After seven months collecting samples, Pepper had tons of data. He decided to forgo visiting the other six continents, and instead, hit the books again to complete a PhD.

TV personality

person in an airplane
Pepper flies an ultralight aircraft over the Arizona desert.

After graduating with a PhD in geochemistry, Pepper taught some college courses while also trying to make it big as a TV personality. In total, Pepper said he has done about 30 shows on about eight series, everything from blowing things up on Mythbusters to geology shows. Earlier this year, he was featured in a History Channel show called History’s Greatest Mysteries with Lawrence Fishburne.

Journey to Mānoa

Pepper came to UH Mānoa from the University of Arizona, where he worked as geochemistry lab manager for Arizona LaserChron, an instructor for geosciences and a videographer for UA Communications and Marketing. He and his family made the journey to the islands because his wife, who is from Tokyo, wanted to be closer to her family and have their kids experience the aloha ʻāina spirit.

“It’s been awesome. The engineering college has been great with how everybody chips in to do what is needed,” Pepper said. “I’ve been really fortunate to not only have this job, but have the engineering ʻohana to support me.”
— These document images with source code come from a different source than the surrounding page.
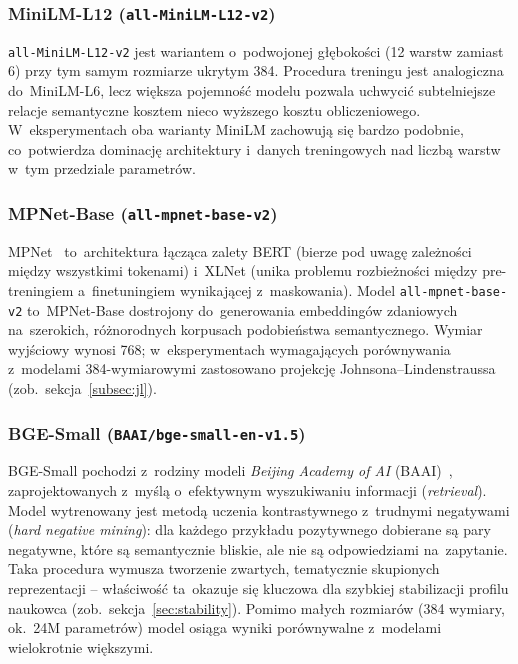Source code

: \subsubsection{MiniLM-L12 (\texttt{all-MiniLM-L12-v2})}

\texttt{all-MiniLM-L12-v2} jest wariantem o~podwojonej głębokości
(12 warstw zamiast 6) przy tym samym rozmiarze ukrytym 384.
Procedura treningu jest analogiczna do~MiniLM-L6,
lecz większa pojemność modelu pozwala uchwycić subtelniejsze
relacje semantyczne kosztem nieco wyższego kosztu obliczeniowego.
W~eksperymentach oba warianty MiniLM zachowują się bardzo podobnie,
co~potwierdza dominację architektury i~danych treningowych
nad liczbą warstw w~tym przedziale parametrów.

\subsubsection{MPNet-Base (\texttt{all-mpnet-base-v2})}

MPNet~\cite{mpnet2020} to~architektura łącząca zalety BERT
(bierze pod uwagę zależności między wszystkimi tokenami)
i~XLNet (unika problemu rozbieżności między pre-treningiem
a~finetuningiem wynikającej z~maskowania).
Model \texttt{all-mpnet-base-v2} to~MPNet-Base
dostrojony do~generowania embeddingów zdaniowych na~szerokich,
różnorodnych korpusach podobieństwa semantycznego.
Wymiar wyjściowy wynosi 768; w~eksperymentach wymagających
porównywania z~modelami 384-wymiarowymi zastosowano
projekcję Johnsona--Lindenstraussa (zob.\ sekcja~\ref{subsec:jl}).

\subsubsection{BGE-Small (\texttt{BAAI/bge-small-en-v1.5})}

BGE-Small pochodzi z~rodziny modeli \textit{Beijing Academy of AI}
(BAAI)~\cite{bge2023}, zaprojektowanych z~myślą o~efektywnym
wyszukiwaniu informacji (\textit{retrieval}).
Model wytrenowany jest metodą uczenia kontrastywnego
z~trudnymi negatywami (\textit{hard negative mining}):
dla każdego przykładu pozytywnego dobierane są pary negatywne,
które są semantycznie bliskie, ale nie są odpowiedziami na~zapytanie.
Taka procedura wymusza tworzenie zwartych, tematycznie skupionych
reprezentacji -- właściwość ta~okazuje się kluczowa
dla szybkiej stabilizacji profilu naukowca
(zob.\ sekcja~\ref{sec:stability}).
Pomimo małych rozmiarów (384 wymiary, ok.~24M parametrów)
model osiąga wyniki porównywalne z~modelami wielokrotnie większymi.

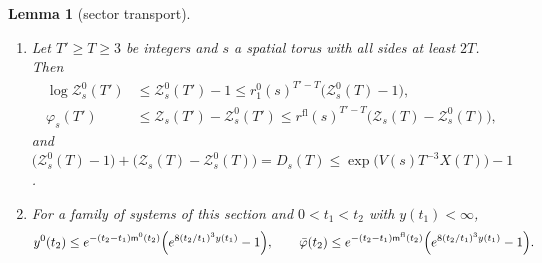 \documentclass[11pt,a4paper]{amsart}
\newtheorem{lemma}[theorem]{Lemma}
\theoremstyle{definition}
\theoremstyle{remark}
\numberwithin{equation}{section}
\newcommand{\TT}{\mathbb{T}}               %
\newcommand{\Zc}{\mathcal{Z}}              %
\newcommand{\Zs}[2]{\Zc_{#1}(#2)}          %
\newcommand{\Dexc}[2]{D_{#1}(#2)}          %
\newcommand{\Vol}[1]{V(#1)}                %
\begin{document}
\begin{lemma}[sector transport]\label{lem:sector-transport}
\begin{enumerate}[label=\textup{(\alph*)},leftmargin=*]
\item Let $T'\ge T\ge3$ be integers and $s$ a spatial torus with all sides at least $2T$. Then
\begin{equation}\label{eq:sector-transport}
\begin{aligned}
\log\Zc^0_s(T')&\le\Zc^0_s(T')-1\le r_1^0(s)^{T'-T}\bigl(\Zc^0_s(T)-1\bigr),\\
\varphi_s(T')&\le\Zs{s}{T'}-\Zc^0_s(T')\le r^{\mathrm{fl}}(s)^{T'-T}\bigl(\Zs{s}{T}-\Zc^0_s(T)\bigr),
\end{aligned}
\end{equation}
and $\bigl(\Zc^0_s(T)-1\bigr)+\bigl(\Zs{s}{T}-\Zc^0_s(T)\bigr)=\Dexc{s}{T}\le\exp\bigl(\Vol{s}T^{-3}X(T)\bigr)-1$.
\item For a family of systems of this section and $0<t_1<t_2$ with $y(t_1)<\infty$,
\[
y^0(t_2)\le e^{-(t_2-t_1)\mathsf m^0(t_2)}\Bigl(e^{8(t_2/t_1)^3y(t_1)}-1\Bigr),\qquad \bar\varphi(t_2)\le e^{-(t_2-t_1)\mathsf m^{\mathrm{fl}}(t_2)}\Bigl(e^{8(t_2/t_1)^3y(t_1)}-1\Bigr).
\]
\end{enumerate}
\end{lemma}
\end{document}
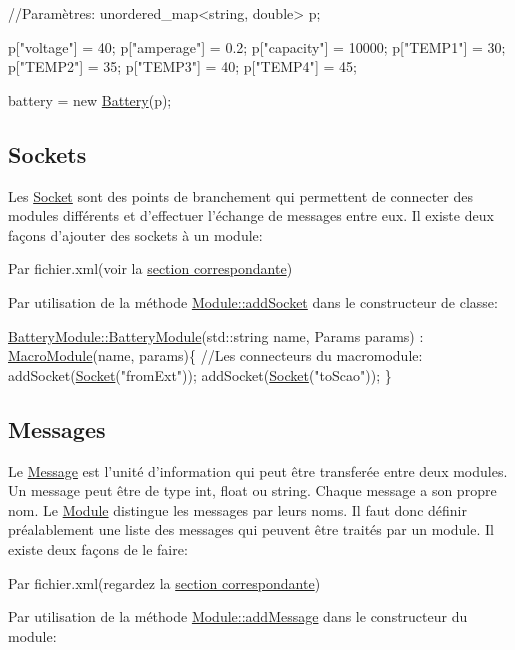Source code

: \begin{DoxyCode}
\textcolor{comment}{//Paramètres:}
unordered\_map<string, double> p;

p[\textcolor{stringliteral}{"voltage"}] = 40;
p[\textcolor{stringliteral}{"amperage"}] = 0.2;
p[\textcolor{stringliteral}{"capacity"}] = 10000;
p[\textcolor{stringliteral}{"TEMP1"}] = 30;
p[\textcolor{stringliteral}{"TEMP2"}] = 35;
p[\textcolor{stringliteral}{"TEMP3"}] = 40;
p[\textcolor{stringliteral}{"TEMP4"}] = 45;

battery = \textcolor{keyword}{new} \hyperlink{classBattery}{Battery}(p);
\end{DoxyCode}
\hypertarget{docModule_sockets}{}\subsection{Sockets}\label{docModule_sockets}
Les \hyperlink{classSocket}{Socket} sont des points de branchement qui permettent de connecter des modules différents et d'effectuer l'échange de messages entre eux. Il existe deux façons d'ajouter des sockets à un module\-:
\begin{DoxyItemize}
\item Par fichier.\-xml(voir la \hyperlink{xmlRef}{section correspondante})
\item Par utilisation de la méthode \hyperlink{classModule_aeb7302c667eb923a4dc25ae235c744dc}{Module\-::add\-Socket} dans le constructeur de classe\-: 
\begin{DoxyCode}
\hyperlink{classBatteryModule_a2fb494ef5f124c38c0fdf9ccfb31918f}{BatteryModule::BatteryModule}(std::string name, 
      Params params) : \hyperlink{classMacroModule}{MacroModule}(name, params)\{
    \textcolor{comment}{//Les connecteurs du macromodule:}
    addSocket(\hyperlink{classSocket}{Socket}(\textcolor{stringliteral}{"fromExt"}));
    addSocket(\hyperlink{classSocket}{Socket}(\textcolor{stringliteral}{"toScao"}));
\}
\end{DoxyCode}

\end{DoxyItemize}\hypertarget{docModule_messages}{}\subsection{Messages}\label{docModule_messages}
Le \hyperlink{classMessage}{Message} est l'unité d'information qui peut être transferée entre deux modules. Un message peut être de type int, float ou string. Chaque message a son propre nom. Le \hyperlink{classModule}{Module} distingue les messages par leurs noms. Il faut donc définir préalablement une liste des messages qui peuvent être traités par un module. Il existe deux façons de le faire\-:
\begin{DoxyItemize}
\item Par fichier.\-xml(regardez la \hyperlink{xmlRef}{section correspondante})
\item Par utilisation de la méthode \hyperlink{classModule_a146f454fded03cda14359e419086afa5}{Module\-::add\-Message} dans le constructeur du module\-:
\end{DoxyItemize}


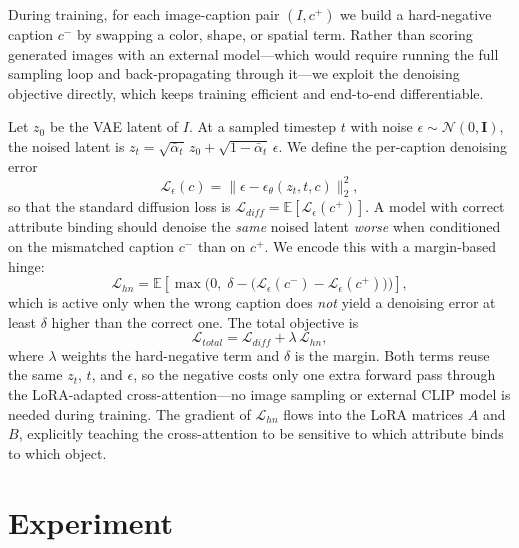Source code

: \documentclass[12pt,onecolumn]{IEEEtran}
\begin{document}
During training, for each image-caption pair $(I, c^+)$ we build a hard-negative caption $c^-$ by swapping a color, shape, or spatial term. Rather than scoring generated images with an external model---which would require running the full sampling loop and back-propagating through it---we exploit the denoising objective directly, which keeps training efficient and end-to-end differentiable.

Let $z_0$ be the VAE latent of $I$. At a sampled timestep $t$ with noise $\epsilon \sim \mathcal{N}(0, \mathbf{I})$, the noised latent is $z_t = \sqrt{\bar{\alpha}_t}\, z_0 + \sqrt{1-\bar{\alpha}_t}\, \epsilon$. We define the per-caption denoising error
\begin{equation}
\mathcal{L}_{\epsilon}(c) = \lVert \epsilon - \epsilon_\theta(z_t, t, c) \rVert_2^2 ,
\end{equation}
so that the standard diffusion loss is $\mathcal{L}_{diff} = \mathbb{E}\!\left[\mathcal{L}_{\epsilon}(c^+)\right]$. A model with correct attribute binding should denoise the \emph{same} noised latent \emph{worse} when conditioned on the mismatched caption $c^-$ than on $c^+$. We encode this with a margin-based hinge:
\begin{equation}
\mathcal{L}_{hn} = \mathbb{E}\!\left[\max\!\big(0,\; \delta - \big(\mathcal{L}_{\epsilon}(c^-) - \mathcal{L}_{\epsilon}(c^+)\big)\big)\right],
\end{equation}
which is active only when the wrong caption does \emph{not} yield a denoising error at least $\delta$ higher than the correct one. The total objective is
\begin{equation}
\mathcal{L}_{total} = \mathcal{L}_{diff} + \lambda\, \mathcal{L}_{hn},
\end{equation}
where $\lambda$ weights the hard-negative term and $\delta$ is the margin. Both terms reuse the same $z_t$, $t$, and $\epsilon$, so the negative costs only one extra forward pass through the LoRA-adapted cross-attention---no image sampling or external CLIP model is needed during training. The gradient of $\mathcal{L}_{hn}$ flows into the LoRA matrices $A$ and $B$, explicitly teaching the cross-attention to be sensitive to which attribute binds to which object.

\par\vspace{0.5cm}


\vspace{0.3cm}

\section{Experiment}\label{sec:experiment}
\end{document}
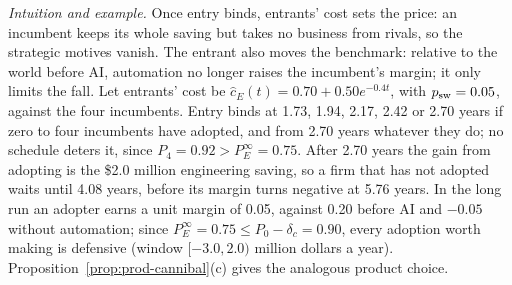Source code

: \noindent\emph{Intuition and example.} Once entry binds, entrants' cost sets the price: an incumbent keeps its whole saving but takes no business from rivals, so the strategic motives vanish. The entrant also moves the benchmark: relative to the world before AI, automation no longer raises the incumbent's margin; it only limits the fall. Let entrants' cost be $\hat c_E(t)=0.70+0.50e^{-0.4t}$, with $p_{\rm sw}=0.05$, against the four incumbents. Entry binds at 1.73, 1.94, 2.17, 2.42 or 2.70 years if zero to four incumbents have adopted, and from 2.70 years whatever they do; no schedule deters it, since $P_4=0.92>P_E^\infty=0.75$. After 2.70 years the gain from adopting is the \$2.0 million engineering saving, so a firm that has not adopted waits until 4.08 years, before its margin turns negative at 5.76 years. In the long run an adopter earns a unit margin of 0.05, against 0.20 before AI and $-0.05$ without automation; since $P_E^\infty=0.75\le P_0-\delta_c=0.90$, every adoption worth making is defensive (window $[-3.0,2.0)$ million dollars a year). Proposition~\ref{prop:prod-cannibal}(c) gives the analogous product choice.

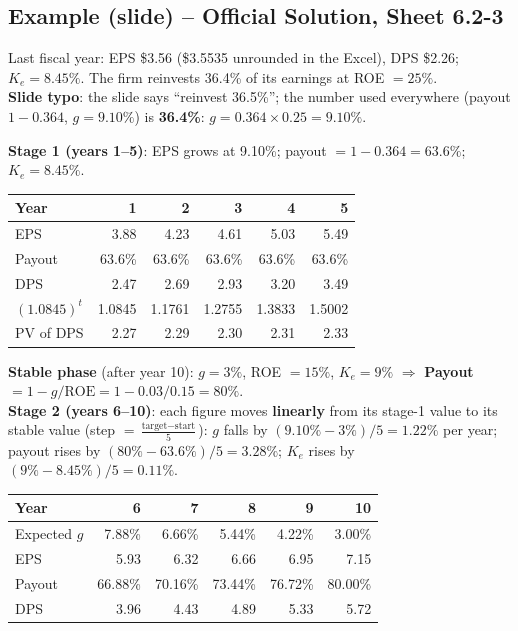 \subsection{Example (slide) -- Official Solution, Sheet 6.2-3}
\begin{exbox}
Last fiscal year: EPS \$3.56 (\$3.5535 unrounded in the Excel), DPS \$2.26; $K_e=8.45\%$. The firm reinvests 36.4\% of its earnings at ROE $=25\%$.\\
\textcolor{keyred}{\textbf{Slide typo}}: the slide says ``reinvest 36.5\%''; the number used everywhere (payout $1-0.364$, $g=9.10\%$) is \textbf{36.4\%}: $g=0.364\times0.25=\mathbf{9.10\%}$.

\textbf{Stage 1 (years 1--5)}: EPS grows at 9.10\%; payout $=1-0.364=63.6\%$; $K_e=8.45\%$.
\begin{center}
\small
\begin{tabular}{@{}lrrrrr@{}}
\toprule
Year & 1 & 2 & 3 & 4 & 5\\
\midrule
EPS & 3.88 & 4.23 & 4.61 & 5.03 & 5.49\\
Payout & 63.6\% & 63.6\% & 63.6\% & 63.6\% & 63.6\%\\
DPS & 2.47 & 2.69 & 2.93 & 3.20 & 3.49\\
$(1.0845)^t$ & 1.0845 & 1.1761 & 1.2755 & 1.3833 & 1.5002\\
PV of DPS & 2.27 & 2.29 & 2.30 & 2.31 & 2.33\\
\bottomrule
\end{tabular}
\end{center}
\textbf{Stable phase} (after year 10): $g=3\%$, ROE $=15\%$, $K_e=9\%$ $\Rightarrow$ \textbf{Payout $=1-g/\text{ROE}=1-0.03/0.15=80\%$}.\\
\textbf{Stage 2 (years 6--10)}: each figure moves \textbf{linearly} from its stage-1 value to its stable value (step $=\frac{\text{target}-\text{start}}{5}$): $g$ falls by $(9.10\%-3\%)/5=1.22\%$ per year; payout rises by $(80\%-63.6\%)/5=3.28\%$; $K_e$ rises by $(9\%-8.45\%)/5=0.11\%$.
\begin{center}
\small
\begin{tabular}{@{}lrrrrr@{}}
\toprule
Year & 6 & 7 & 8 & 9 & 10\\
\midrule
Expected $g$ & 7.88\% & 6.66\% & 5.44\% & 4.22\% & 3.00\%\\
EPS & 5.93 & 6.32 & 6.66 & 6.95 & 7.15\\
Payout & 66.88\% & 70.16\% & 73.44\% & 76.72\% & 80.00\%\\
DPS & 3.96 & 4.43 & 4.89 & 5.33 & 5.72\\

\end{tabular}
\end{center}
\end{exbox}
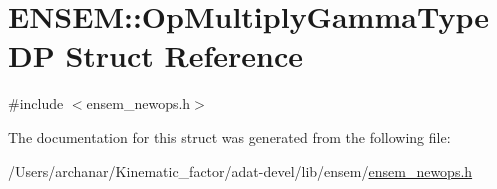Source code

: \hypertarget{structENSEM_1_1OpMultiplyGammaTypeDP}{}\section{E\+N\+S\+EM\+:\+:Op\+Multiply\+Gamma\+Type\+DP Struct Reference}
\label{structENSEM_1_1OpMultiplyGammaTypeDP}


{\ttfamily \#include $<$ensem\+\_\+newops.\+h$>$}



The documentation for this struct was generated from the following file\+:\begin{DoxyCompactItemize}
\item 
/\+Users/archanar/\+Kinematic\+\_\+factor/adat-\/devel/lib/ensem/\mbox{\hyperlink{adat-devel_2lib_2ensem_2ensem__newops_8h}{ensem\+\_\+newops.\+h}}\end{DoxyCompactItemize}
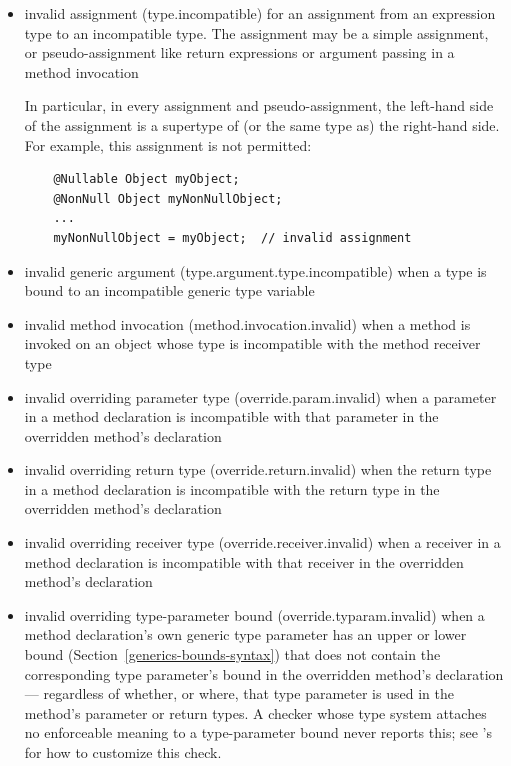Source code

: \begin{itemize}

\item invalid assignment (type.incompatible) for an assignment from
  an expression type to an incompatible type.  The assignment may be a
  simple assignment, or pseudo-assignment like return expressions or
  argument passing in a method invocation

  In particular, in every assignment and pseudo-assignment, the
  left-hand side of the assignment is a supertype of (or the same type
  as) the right-hand side.  For example, this assignment is not
  permitted:

  \begin{Verbatim}
    @Nullable Object myObject;
    @NonNull Object myNonNullObject;
    ...
    myNonNullObject = myObject;  // invalid assignment
  \end{Verbatim}

\item invalid generic argument (type.argument.type.incompatible) when a type
  is bound to an incompatible generic type variable

\item invalid method invocation (method.invocation.invalid) when a
  method is invoked on an object whose type is incompatible with the
  method receiver type

\item invalid overriding parameter type (override.param.invalid)
  when a parameter in a method declaration is incompatible with that
  parameter in the overridden method's declaration

\item invalid overriding return type (override.return.invalid) when the
  return type in a method declaration is incompatible with the
  return type in the overridden method's declaration

\item invalid overriding receiver type (override.receiver.invalid)
  when a receiver in a method declaration is incompatible with that
  receiver in the overridden method's declaration

\item invalid overriding type-parameter bound (override.typaram.invalid)
  when a method declaration's own generic type parameter has an upper or
  lower bound (Section~\ref{generics-bounds-syntax}) that does not contain
  the corresponding type parameter's bound in the overridden method's
  declaration --- regardless of whether, or where, that type parameter is
  used in the method's parameter or return types.  A checker whose type
  system attaches no enforceable meaning to a type-parameter bound never
  reports this; see 's
   for how to customize this
  check.


\end{itemize}
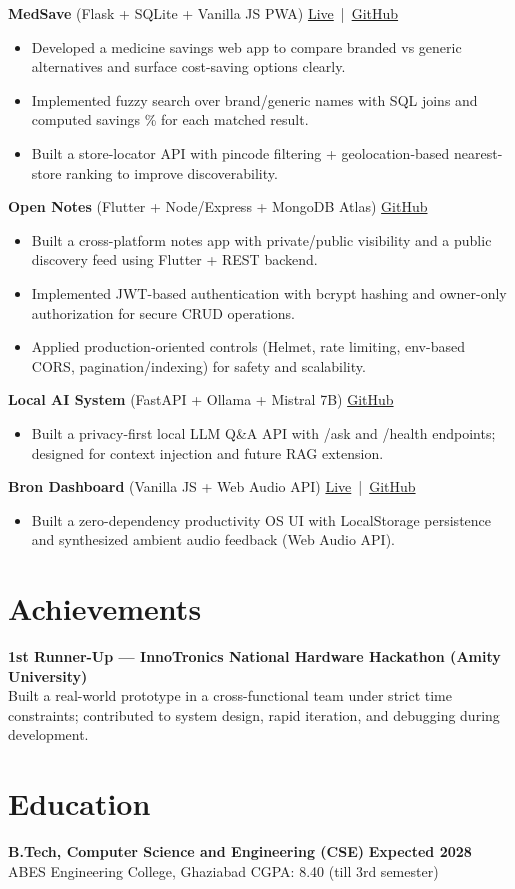 \documentclass[11pt,a4paper]{article}
\newcommand{\resitem}[1]{\item \small #1}
\newcommand{\projspace}{\vspace{1pt}} %
\begin{document}
\textbf{MedSave} (Flask + SQLite + Vanilla JS PWA) \hfill
\href{https://medsave-bqf3.onrender.com}{Live} \,|\, \href{https://github.com/raghavendrashivam474/medsave}{GitHub}
\begin{itemize}
  \resitem{Developed a medicine savings web app to compare branded vs generic alternatives and surface cost-saving options clearly.}
  \resitem{Implemented fuzzy search over brand/generic names with SQL joins and computed savings \% for each matched result.}
  \resitem{Built a store-locator API with pincode filtering + geolocation-based nearest-store ranking to improve discoverability.}
\end{itemize}
\projspace

\textbf{Open Notes} (Flutter + Node/Express + MongoDB Atlas) \hfill
\href{https://github.com/raghavendrashivam474/open-notes}{GitHub}
\begin{itemize}
  \resitem{Built a cross-platform notes app with private/public visibility and a public discovery feed using Flutter + REST backend.}
  \resitem{Implemented JWT-based authentication with bcrypt hashing and owner-only authorization for secure CRUD operations.}
  \resitem{Applied production-oriented controls (Helmet, rate limiting, env-based CORS, pagination/indexing) for safety and scalability.}
\end{itemize}
\projspace

\textbf{Local AI System} (FastAPI + Ollama + Mistral 7B) \hfill
\href{https://github.com/raghavendrashivam474/ai-system}{GitHub}
\begin{itemize}
  \resitem{Built a privacy-first local LLM Q\&A API with /ask and /health endpoints; designed for context injection and future RAG extension.}
\end{itemize}
\projspace

\textbf{Bron Dashboard} (Vanilla JS + Web Audio API) \hfill
\href{https://brondash.netlify.app/}{Live} \,|\, \href{https://github.com/raghavendrashivam474/bron-dashboard}{GitHub}
\begin{itemize}
  \resitem{Built a zero-dependency productivity OS UI with LocalStorage persistence and synthesized ambient audio feedback (Web Audio API).}
\end{itemize}

\section*{Achievements}
\small
\textbf{1st Runner-Up — InnoTronics National Hardware Hackathon (Amity University)} \\
Built a real-world prototype in a cross-functional team under strict time constraints; contributed to system design, rapid iteration, and debugging during development.

\section*{Education}
\small
\textbf{B.Tech, Computer Science and Engineering (CSE)} \hfill \textbf{Expected 2028} \\
ABES Engineering College, Ghaziabad \hfill CGPA: 8.40 (till 3rd semester)
\end{document}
Kimberly Perez Hults, the college’s director of marketing and outreach relations said, “I was intrigued to learn about Dr. Pepper’s diverse and exciting background and knew he’d fit right in with our eclectic team at the College of Engineering. It’s been such a pleasure working with Marty and I know we’ve only just scratched the surface of utilizing his talents as a scientist, researcher, educator, motivational speaker and resident daredevil!”

—By Marc Arakaki

person working on his motorcycle
Pepper tending to his motorcycle on the side of the road.